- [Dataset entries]

-----

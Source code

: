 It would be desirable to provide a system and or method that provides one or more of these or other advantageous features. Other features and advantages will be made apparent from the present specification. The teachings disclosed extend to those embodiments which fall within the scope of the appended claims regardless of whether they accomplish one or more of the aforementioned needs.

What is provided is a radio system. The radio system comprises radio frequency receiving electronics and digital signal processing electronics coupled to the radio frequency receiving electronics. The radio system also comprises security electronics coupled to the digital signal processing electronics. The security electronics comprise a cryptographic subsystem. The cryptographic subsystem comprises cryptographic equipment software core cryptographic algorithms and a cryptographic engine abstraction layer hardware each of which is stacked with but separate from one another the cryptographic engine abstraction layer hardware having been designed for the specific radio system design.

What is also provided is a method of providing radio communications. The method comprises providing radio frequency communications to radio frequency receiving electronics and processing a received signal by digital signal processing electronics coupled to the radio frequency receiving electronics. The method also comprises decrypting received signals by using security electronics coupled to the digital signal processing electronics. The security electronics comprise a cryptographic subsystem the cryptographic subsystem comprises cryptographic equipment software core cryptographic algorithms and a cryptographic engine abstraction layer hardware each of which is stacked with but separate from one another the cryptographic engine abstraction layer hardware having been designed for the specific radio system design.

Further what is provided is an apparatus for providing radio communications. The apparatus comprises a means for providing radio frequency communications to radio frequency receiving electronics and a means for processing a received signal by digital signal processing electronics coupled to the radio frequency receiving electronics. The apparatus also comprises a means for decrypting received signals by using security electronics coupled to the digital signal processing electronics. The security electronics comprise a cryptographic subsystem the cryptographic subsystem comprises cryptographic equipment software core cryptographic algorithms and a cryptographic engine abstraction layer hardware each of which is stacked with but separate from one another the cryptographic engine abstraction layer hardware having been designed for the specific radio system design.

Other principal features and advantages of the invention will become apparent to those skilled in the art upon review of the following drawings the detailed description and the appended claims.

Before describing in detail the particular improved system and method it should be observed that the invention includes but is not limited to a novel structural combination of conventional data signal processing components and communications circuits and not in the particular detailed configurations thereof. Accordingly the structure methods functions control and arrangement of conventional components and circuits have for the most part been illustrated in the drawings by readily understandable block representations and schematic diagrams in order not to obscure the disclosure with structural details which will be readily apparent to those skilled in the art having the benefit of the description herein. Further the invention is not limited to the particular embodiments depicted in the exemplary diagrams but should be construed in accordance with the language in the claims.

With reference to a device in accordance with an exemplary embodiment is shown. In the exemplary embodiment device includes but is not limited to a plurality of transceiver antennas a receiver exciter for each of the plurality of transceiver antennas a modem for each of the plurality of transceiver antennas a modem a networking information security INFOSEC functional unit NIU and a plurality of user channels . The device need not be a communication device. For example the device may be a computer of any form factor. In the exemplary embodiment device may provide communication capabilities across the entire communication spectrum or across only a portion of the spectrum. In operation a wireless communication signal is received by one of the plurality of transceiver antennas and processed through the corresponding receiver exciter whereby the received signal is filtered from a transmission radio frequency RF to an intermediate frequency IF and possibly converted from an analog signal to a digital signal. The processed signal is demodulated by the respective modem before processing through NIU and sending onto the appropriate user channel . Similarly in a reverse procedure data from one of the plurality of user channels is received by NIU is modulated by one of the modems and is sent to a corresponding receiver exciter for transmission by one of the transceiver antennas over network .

-----

- [EXERCISE GOAL] Of the entries above, repeat exactly the lines from the line with "What is provided is a radio" through the line with "What is also", both of them included.

- [SOLUTION]
What is provided is a radio system. The radio system comprises radio frequency receiving electronics and digital signal processing electronics coupled to the radio frequency receiving electronics. The radio system also comprises security electronics coupled to the digital signal processing electronics. The security electronics comprise a cryptographic subsystem. The cryptographic subsystem comprises cryptographic equipment software core cryptographic algorithms and a cryptographic engine abstraction layer hardware each of which is stacked with but separate from one another the cryptographic engine abstraction layer hardware having been designed for the specific radio system design.

What is also provided is a method of providing radio communications. The method comprises providing radio frequency communications to radio frequency receiving electronics and processing a received signal by digital signal processing electronics coupled to the radio frequency receiving electronics. The method also comprises decrypting received signals by using security electronics coupled to the digital signal processing electronics. The security electronics comprise a cryptographic subsystem the cryptographic subsystem comprises cryptographic equipment software core cryptographic algorithms and a cryptographic engine abstraction layer hardware each of which is stacked with but separate from one another the cryptographic engine abstraction layer hardware having been designed for the specific radio system design.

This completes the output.